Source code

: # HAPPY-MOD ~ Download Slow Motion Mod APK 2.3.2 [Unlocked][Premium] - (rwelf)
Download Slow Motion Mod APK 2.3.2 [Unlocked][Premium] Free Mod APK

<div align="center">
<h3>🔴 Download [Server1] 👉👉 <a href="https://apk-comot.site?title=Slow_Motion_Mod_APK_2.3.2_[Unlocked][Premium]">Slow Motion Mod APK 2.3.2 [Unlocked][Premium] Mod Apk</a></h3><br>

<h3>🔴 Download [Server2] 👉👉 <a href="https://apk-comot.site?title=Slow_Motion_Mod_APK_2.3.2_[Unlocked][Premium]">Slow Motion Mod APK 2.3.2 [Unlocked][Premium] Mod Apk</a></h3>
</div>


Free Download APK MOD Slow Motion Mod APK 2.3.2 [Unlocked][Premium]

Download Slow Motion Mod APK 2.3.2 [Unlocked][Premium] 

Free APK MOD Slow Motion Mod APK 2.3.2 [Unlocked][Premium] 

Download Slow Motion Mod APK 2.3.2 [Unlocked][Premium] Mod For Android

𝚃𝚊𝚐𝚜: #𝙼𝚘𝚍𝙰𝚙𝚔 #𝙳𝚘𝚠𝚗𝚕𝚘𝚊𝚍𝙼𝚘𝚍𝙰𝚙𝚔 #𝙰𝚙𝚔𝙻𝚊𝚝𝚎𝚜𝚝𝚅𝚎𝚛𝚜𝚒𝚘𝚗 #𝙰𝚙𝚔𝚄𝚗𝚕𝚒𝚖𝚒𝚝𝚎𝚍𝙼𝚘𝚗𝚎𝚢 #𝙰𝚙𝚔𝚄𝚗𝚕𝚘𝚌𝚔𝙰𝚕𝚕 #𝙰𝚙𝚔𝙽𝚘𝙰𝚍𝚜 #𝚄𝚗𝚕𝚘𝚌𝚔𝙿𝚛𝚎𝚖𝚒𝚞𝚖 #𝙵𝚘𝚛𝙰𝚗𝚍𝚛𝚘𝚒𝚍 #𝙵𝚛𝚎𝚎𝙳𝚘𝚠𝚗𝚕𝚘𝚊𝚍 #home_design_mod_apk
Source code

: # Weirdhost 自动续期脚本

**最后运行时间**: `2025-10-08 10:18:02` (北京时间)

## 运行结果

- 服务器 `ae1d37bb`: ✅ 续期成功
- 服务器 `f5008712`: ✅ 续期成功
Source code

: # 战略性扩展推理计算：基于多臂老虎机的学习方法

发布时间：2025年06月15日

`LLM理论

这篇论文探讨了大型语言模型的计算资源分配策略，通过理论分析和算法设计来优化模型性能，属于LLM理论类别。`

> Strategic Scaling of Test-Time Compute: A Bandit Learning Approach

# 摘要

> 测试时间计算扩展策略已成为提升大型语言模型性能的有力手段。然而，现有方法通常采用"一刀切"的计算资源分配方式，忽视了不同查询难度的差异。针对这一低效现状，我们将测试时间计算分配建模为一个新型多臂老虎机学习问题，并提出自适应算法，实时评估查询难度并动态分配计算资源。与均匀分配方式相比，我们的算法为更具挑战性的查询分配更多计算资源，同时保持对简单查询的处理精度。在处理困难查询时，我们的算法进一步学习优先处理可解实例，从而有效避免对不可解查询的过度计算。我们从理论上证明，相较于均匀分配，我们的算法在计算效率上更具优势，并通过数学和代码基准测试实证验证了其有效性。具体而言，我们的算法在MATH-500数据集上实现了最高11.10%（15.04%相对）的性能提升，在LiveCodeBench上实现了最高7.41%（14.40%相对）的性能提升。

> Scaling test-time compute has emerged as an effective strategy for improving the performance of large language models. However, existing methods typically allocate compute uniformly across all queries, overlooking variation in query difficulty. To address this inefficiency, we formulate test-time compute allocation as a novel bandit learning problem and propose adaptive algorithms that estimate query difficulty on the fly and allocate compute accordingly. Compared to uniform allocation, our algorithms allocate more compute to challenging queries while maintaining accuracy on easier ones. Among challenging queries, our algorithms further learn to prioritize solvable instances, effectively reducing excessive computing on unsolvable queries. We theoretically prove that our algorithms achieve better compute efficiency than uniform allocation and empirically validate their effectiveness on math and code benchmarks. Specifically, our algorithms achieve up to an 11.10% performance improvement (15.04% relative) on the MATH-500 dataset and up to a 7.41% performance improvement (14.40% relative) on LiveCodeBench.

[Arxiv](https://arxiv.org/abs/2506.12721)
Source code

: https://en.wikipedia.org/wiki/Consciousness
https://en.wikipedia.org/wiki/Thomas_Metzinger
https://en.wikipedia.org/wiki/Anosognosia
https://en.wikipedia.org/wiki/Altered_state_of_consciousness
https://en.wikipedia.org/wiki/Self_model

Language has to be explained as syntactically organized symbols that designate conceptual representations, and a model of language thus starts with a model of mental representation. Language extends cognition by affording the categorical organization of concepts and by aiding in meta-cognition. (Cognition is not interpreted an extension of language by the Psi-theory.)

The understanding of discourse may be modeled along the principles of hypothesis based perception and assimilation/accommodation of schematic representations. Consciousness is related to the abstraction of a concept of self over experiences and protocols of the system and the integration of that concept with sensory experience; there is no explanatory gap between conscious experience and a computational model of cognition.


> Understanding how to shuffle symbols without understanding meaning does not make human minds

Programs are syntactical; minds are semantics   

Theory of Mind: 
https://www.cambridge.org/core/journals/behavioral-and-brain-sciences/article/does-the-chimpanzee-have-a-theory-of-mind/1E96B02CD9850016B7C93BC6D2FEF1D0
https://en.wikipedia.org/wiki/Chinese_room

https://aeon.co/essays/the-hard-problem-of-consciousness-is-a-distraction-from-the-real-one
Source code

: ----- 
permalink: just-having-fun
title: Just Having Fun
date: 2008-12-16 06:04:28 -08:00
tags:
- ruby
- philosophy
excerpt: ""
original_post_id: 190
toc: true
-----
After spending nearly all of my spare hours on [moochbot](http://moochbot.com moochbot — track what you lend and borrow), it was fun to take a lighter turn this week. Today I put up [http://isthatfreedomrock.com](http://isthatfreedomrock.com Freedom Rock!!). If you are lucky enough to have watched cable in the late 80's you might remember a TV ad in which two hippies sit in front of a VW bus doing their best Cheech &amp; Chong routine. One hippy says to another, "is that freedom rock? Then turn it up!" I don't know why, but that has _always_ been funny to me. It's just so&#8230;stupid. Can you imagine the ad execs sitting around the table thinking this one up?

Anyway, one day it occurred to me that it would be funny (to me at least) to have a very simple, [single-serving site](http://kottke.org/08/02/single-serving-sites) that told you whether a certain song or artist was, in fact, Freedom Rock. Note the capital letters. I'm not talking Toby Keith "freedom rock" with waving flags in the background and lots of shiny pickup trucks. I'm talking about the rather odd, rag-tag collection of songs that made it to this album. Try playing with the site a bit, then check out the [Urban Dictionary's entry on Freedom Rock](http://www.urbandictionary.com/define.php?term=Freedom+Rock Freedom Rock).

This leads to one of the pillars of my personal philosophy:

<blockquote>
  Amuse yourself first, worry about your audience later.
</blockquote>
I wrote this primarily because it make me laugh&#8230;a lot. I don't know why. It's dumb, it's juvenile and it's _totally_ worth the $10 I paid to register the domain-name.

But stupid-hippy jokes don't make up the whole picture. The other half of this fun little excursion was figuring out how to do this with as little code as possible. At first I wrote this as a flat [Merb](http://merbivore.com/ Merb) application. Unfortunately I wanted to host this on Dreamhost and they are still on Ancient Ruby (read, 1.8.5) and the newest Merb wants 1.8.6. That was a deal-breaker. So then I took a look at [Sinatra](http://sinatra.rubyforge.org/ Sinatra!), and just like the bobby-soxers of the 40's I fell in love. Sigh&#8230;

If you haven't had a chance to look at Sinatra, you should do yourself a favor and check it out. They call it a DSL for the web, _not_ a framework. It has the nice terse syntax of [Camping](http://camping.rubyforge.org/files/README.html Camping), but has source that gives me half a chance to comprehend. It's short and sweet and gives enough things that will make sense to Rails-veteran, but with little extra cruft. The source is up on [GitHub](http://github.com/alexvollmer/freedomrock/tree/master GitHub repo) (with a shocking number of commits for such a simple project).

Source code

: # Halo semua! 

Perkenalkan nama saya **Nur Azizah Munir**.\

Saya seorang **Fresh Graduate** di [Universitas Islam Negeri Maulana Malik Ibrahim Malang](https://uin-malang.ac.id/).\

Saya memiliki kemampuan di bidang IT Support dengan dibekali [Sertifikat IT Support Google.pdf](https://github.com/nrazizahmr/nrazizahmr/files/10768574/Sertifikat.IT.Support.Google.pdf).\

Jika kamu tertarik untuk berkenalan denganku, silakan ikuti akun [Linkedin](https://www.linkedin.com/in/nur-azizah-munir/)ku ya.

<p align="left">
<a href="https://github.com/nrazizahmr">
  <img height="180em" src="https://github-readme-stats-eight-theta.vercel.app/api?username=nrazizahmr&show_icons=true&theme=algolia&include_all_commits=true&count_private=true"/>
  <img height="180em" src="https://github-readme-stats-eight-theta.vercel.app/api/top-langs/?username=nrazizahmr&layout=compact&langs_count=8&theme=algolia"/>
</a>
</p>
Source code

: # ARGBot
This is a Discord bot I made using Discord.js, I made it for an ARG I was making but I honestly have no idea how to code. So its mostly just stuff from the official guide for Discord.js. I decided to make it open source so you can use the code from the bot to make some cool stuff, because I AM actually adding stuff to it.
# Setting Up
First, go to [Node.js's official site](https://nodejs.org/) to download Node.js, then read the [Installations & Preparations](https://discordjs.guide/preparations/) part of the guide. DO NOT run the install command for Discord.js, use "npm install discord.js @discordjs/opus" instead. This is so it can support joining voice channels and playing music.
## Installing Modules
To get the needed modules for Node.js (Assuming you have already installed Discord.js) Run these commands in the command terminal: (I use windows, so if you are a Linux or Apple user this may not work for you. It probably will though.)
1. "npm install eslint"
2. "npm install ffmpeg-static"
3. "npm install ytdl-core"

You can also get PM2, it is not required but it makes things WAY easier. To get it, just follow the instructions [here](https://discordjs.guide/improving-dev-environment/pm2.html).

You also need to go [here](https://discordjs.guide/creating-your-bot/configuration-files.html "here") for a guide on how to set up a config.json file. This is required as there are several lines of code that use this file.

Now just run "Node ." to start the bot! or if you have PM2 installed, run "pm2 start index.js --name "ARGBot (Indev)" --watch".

********

**DESCRIPTION OF THE TASK:** Pull each line containing the word "续期成功" out of the data above.

**EXERCISE RESULT:**
- 服务器 `ae1d37bb`: ✅ 续期成功
- 服务器 `f5008712`: ✅ 续期成功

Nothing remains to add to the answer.